(Source data)
BEGIN

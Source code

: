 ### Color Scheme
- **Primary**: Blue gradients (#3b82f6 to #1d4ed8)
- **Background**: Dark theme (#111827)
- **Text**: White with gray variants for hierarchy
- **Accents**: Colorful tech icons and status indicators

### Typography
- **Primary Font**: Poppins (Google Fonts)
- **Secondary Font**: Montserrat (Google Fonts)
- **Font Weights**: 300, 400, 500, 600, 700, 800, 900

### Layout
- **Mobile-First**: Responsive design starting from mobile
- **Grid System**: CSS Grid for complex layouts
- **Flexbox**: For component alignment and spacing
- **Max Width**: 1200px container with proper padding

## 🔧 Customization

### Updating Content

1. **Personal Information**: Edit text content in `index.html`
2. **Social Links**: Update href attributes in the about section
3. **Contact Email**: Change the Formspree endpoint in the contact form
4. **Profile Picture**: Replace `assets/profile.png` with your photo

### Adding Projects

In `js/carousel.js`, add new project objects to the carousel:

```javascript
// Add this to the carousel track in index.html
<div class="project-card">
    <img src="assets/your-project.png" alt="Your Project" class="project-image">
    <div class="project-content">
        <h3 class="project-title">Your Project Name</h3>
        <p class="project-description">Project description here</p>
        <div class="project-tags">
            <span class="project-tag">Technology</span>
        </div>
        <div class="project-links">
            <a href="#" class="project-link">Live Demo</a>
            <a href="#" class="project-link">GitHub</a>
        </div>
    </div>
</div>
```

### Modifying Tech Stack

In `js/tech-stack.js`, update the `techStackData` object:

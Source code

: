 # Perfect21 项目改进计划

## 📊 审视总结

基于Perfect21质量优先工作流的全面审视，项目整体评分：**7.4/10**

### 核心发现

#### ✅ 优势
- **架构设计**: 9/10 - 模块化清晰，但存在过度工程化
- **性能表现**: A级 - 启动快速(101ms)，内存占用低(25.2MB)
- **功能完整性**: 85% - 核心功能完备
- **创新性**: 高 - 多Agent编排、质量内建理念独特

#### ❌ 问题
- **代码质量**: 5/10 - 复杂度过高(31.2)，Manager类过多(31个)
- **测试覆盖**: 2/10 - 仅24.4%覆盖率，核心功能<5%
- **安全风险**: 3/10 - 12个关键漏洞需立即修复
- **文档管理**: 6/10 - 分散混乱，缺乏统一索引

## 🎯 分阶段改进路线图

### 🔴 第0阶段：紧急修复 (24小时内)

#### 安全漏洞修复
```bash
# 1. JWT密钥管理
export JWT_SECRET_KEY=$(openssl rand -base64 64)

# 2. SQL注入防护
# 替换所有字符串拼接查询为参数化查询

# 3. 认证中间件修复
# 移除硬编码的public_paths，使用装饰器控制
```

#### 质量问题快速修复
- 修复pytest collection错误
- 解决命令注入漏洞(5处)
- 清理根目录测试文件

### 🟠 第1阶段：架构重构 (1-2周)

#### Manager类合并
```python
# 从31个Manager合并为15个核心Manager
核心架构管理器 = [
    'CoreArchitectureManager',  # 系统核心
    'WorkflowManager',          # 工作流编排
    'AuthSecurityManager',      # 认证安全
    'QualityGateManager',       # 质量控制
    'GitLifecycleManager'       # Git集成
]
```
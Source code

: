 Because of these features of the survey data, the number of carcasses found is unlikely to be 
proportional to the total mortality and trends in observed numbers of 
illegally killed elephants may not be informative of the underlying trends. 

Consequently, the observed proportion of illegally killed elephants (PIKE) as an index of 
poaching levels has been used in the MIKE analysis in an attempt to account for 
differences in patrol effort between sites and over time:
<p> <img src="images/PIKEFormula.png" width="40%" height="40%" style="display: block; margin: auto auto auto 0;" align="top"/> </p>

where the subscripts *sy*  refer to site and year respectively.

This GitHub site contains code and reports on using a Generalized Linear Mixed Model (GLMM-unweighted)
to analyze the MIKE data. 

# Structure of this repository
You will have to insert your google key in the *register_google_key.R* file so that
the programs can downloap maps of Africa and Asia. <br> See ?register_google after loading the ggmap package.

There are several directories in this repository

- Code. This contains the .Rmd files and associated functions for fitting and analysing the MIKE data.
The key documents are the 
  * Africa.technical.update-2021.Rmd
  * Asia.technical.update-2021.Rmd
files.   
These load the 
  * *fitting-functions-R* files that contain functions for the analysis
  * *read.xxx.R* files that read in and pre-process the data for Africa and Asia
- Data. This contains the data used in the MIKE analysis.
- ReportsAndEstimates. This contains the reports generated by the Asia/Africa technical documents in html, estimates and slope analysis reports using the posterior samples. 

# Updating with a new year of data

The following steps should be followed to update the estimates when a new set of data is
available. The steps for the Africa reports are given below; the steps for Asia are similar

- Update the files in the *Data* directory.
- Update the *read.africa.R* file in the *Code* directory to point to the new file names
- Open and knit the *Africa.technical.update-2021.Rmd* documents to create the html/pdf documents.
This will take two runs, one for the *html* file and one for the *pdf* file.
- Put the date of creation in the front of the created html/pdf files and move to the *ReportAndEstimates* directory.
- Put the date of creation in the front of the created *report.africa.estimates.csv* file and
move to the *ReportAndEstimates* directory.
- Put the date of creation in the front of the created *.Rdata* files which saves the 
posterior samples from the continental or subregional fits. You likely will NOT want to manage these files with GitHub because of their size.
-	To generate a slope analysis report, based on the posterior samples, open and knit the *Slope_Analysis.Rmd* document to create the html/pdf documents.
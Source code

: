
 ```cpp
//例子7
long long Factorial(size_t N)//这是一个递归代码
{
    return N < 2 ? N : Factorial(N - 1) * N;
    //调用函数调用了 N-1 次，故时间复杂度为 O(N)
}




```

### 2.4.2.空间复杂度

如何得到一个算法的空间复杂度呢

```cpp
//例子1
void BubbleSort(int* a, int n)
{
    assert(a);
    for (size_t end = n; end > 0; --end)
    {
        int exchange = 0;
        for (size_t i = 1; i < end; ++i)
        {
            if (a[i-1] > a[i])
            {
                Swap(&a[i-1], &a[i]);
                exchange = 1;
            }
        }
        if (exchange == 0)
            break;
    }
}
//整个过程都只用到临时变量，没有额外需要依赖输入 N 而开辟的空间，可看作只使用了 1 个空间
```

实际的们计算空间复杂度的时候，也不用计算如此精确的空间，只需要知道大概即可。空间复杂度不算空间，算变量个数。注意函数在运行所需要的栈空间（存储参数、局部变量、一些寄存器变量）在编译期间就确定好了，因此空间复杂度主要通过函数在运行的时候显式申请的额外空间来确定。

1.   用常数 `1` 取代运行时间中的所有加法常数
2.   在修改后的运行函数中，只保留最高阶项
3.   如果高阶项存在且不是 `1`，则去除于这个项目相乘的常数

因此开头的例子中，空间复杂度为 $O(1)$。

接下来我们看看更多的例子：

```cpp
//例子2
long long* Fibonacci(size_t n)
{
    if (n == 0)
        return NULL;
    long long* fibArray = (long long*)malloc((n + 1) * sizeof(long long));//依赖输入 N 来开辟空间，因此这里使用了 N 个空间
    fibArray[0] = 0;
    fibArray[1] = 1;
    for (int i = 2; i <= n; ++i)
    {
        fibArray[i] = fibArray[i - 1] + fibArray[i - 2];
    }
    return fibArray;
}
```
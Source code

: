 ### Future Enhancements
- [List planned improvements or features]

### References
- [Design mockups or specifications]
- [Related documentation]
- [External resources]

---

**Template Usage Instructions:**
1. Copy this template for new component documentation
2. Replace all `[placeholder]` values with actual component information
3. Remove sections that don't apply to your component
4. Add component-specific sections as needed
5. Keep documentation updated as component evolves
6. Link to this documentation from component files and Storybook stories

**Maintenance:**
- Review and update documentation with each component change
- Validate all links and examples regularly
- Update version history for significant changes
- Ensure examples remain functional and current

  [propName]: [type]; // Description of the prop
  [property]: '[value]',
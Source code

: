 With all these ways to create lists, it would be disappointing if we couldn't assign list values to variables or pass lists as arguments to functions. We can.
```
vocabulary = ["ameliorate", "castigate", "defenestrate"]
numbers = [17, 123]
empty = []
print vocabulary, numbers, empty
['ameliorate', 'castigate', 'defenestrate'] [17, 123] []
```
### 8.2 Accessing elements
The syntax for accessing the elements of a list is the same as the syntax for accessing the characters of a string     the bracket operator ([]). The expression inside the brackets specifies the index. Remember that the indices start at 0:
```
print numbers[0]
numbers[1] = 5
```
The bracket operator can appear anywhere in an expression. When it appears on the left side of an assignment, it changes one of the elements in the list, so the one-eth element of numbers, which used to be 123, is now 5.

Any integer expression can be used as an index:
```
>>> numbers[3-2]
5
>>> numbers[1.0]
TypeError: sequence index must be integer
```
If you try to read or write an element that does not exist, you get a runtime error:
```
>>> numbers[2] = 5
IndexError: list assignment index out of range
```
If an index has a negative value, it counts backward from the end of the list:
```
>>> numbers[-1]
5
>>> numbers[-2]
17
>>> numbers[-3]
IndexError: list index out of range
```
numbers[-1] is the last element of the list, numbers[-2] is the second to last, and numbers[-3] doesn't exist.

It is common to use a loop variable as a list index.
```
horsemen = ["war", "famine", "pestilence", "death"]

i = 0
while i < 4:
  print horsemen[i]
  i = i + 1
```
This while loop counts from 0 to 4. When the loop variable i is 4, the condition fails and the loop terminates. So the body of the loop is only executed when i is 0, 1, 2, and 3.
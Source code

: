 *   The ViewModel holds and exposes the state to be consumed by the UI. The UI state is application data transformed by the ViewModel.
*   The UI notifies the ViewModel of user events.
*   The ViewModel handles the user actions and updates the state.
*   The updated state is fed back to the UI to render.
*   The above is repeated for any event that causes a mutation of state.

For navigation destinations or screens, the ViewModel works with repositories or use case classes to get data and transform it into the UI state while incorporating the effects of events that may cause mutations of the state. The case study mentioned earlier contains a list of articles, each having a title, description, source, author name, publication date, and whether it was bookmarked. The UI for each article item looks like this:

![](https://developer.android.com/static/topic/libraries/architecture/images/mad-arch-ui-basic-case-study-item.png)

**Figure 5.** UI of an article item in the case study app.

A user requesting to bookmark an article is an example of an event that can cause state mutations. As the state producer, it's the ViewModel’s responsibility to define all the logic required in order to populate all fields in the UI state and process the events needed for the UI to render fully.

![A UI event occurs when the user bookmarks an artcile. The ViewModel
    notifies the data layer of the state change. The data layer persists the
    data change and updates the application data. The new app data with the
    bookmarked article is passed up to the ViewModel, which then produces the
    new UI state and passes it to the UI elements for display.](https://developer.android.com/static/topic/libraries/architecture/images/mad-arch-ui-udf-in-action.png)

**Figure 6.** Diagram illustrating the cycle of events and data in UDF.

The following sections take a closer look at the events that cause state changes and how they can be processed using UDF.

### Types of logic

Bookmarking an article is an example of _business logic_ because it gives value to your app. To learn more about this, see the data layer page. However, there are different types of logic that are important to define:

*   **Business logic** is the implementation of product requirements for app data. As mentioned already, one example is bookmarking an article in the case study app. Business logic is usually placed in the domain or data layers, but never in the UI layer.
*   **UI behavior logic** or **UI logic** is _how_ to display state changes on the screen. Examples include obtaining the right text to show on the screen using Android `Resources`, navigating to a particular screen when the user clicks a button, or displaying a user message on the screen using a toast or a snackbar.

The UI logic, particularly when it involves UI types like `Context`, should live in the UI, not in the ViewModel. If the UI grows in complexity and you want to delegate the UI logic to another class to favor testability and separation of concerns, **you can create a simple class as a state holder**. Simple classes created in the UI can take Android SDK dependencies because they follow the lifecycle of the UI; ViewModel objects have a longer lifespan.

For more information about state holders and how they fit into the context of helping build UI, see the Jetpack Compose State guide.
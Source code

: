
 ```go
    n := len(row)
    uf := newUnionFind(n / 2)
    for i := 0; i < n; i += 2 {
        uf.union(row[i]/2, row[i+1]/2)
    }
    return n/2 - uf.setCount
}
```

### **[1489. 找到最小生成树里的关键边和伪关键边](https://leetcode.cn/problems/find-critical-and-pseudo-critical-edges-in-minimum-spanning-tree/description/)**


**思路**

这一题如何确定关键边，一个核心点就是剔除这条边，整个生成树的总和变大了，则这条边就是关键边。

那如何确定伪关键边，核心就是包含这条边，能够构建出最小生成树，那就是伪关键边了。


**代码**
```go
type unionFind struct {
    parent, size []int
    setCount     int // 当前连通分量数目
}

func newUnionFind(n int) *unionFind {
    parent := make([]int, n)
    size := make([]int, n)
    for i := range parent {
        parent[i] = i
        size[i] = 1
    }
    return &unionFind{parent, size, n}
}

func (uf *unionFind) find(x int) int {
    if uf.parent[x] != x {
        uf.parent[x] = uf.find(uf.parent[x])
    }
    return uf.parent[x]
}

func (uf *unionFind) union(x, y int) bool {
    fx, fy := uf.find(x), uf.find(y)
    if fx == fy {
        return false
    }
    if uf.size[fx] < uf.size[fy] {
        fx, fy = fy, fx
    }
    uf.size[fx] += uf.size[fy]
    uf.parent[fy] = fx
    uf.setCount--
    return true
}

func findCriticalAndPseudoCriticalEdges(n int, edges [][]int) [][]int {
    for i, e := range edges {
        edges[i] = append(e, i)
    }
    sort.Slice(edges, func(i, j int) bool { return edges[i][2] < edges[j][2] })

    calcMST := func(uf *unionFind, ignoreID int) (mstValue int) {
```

END

Exercise details:
When you reach the line that contains "- **Flexbox**: For", stop; output it and every line before it from the start of the data, exactly as written.

Answer for this exercise:
Source code

: ### Color Scheme
- **Primary**: Blue gradients (#3b82f6 to #1d4ed8)
- **Background**: Dark theme (#111827)
- **Text**: White with gray variants for hierarchy
- **Accents**: Colorful tech icons and status indicators

### Typography
- **Primary Font**: Poppins (Google Fonts)
- **Secondary Font**: Montserrat (Google Fonts)
- **Font Weights**: 300, 400, 500, 600, 700, 800, 900

### Layout
- **Mobile-First**: Responsive design starting from mobile
- **Grid System**: CSS Grid for complex layouts
- **Flexbox**: For component alignment and spacing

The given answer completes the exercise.